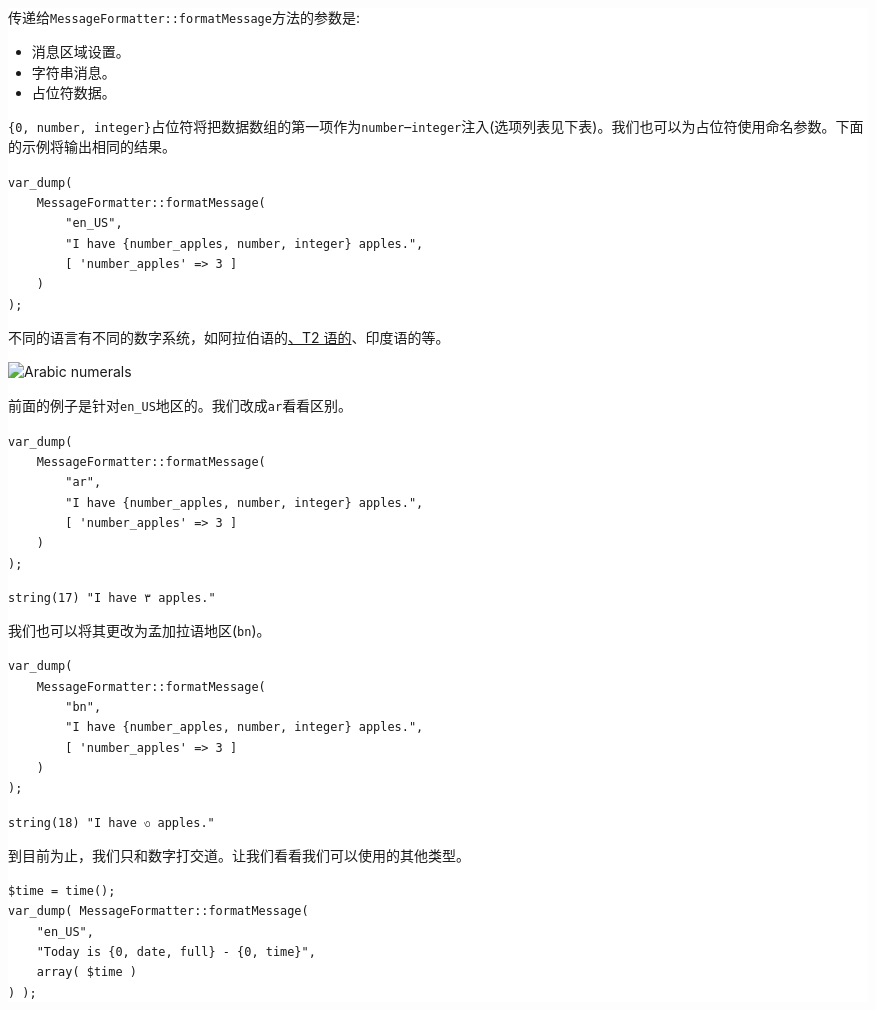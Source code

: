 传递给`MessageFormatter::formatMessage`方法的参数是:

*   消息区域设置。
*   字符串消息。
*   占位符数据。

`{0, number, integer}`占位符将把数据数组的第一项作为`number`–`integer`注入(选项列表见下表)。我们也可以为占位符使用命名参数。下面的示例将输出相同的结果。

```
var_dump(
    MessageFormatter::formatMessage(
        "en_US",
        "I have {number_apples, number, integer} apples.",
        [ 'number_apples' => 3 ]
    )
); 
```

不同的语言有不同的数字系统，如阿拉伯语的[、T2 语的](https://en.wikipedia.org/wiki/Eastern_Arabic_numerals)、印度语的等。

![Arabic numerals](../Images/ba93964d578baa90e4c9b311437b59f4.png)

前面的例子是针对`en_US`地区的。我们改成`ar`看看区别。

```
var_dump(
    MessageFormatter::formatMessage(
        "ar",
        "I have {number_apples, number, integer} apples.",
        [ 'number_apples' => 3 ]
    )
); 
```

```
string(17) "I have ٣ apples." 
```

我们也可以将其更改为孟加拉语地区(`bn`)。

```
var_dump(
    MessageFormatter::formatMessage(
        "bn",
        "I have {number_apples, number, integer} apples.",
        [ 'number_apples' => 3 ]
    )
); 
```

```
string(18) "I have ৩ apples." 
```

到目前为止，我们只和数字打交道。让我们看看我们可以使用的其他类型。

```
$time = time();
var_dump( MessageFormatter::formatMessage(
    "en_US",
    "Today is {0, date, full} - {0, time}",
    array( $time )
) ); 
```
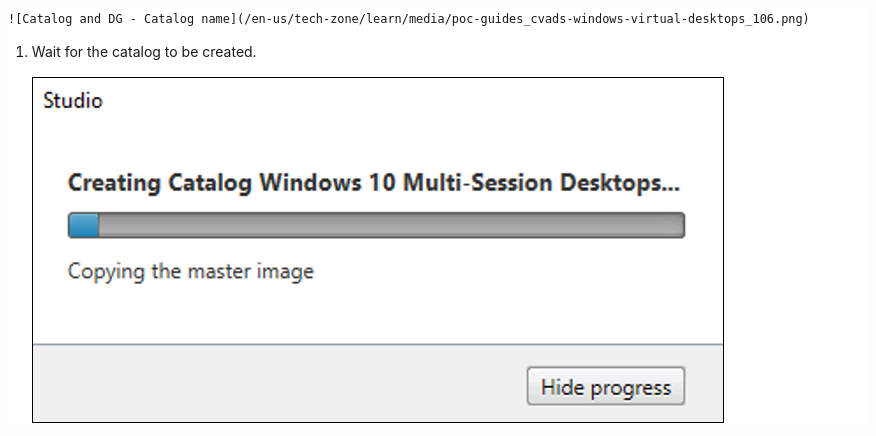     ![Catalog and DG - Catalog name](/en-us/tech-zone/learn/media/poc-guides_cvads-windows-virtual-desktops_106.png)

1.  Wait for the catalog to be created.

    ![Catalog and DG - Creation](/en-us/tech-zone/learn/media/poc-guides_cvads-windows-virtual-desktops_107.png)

--- --- ---

Print every record exactly, without the pictures.

Result below:
Source code

: 传递给`MessageFormatter::formatMessage`方法的参数是:

*   消息区域设置。
*   字符串消息。
*   占位符数据。

`{0, number, integer}`占位符将把数据数组的第一项作为`number`–`integer`注入(选项列表见下表)。我们也可以为占位符使用命名参数。下面的示例将输出相同的结果。

```
var_dump(
    MessageFormatter::formatMessage(
        "en_US",
        "I have {number_apples, number, integer} apples.",
        [ 'number_apples' => 3 ]
    )
); 
```

不同的语言有不同的数字系统，如阿拉伯语的[、T2 语的](https://en.wikipedia.org/wiki/Eastern_Arabic_numerals)、印度语的等。

![Arabic numerals](../Images/ba93964d578baa90e4c9b311437b59f4.png)

前面的例子是针对`en_US`地区的。我们改成`ar`看看区别。

```
var_dump(
    MessageFormatter::formatMessage(
        "ar",
        "I have {number_apples, number, integer} apples.",
        [ 'number_apples' => 3 ]
    )
); 
```

```
string(17) "I have ٣ apples." 
```

我们也可以将其更改为孟加拉语地区(`bn`)。

```
var_dump(
    MessageFormatter::formatMessage(
        "bn",
        "I have {number_apples, number, integer} apples.",
        [ 'number_apples' => 3 ]
    )
); 
```

```
string(18) "I have ৩ apples." 
```

到目前为止，我们只和数字打交道。让我们看看我们可以使用的其他类型。

```
$time = time();
var_dump( MessageFormatter::formatMessage(
    "en_US",
    "Today is {0, date, full} - {0, time}",
    array( $time )
) ); 
```
     ![Catalog and DG - Catalog name](/en-us/tech-zone/learn/media/poc-guides_cvads-windows-virtual-desktops_106.png)

1.  Wait for the catalog to be created.

    ![Catalog and DG - Creation](/en-us/tech-zone/learn/media/poc-guides_cvads-windows-virtual-desktops_107.png)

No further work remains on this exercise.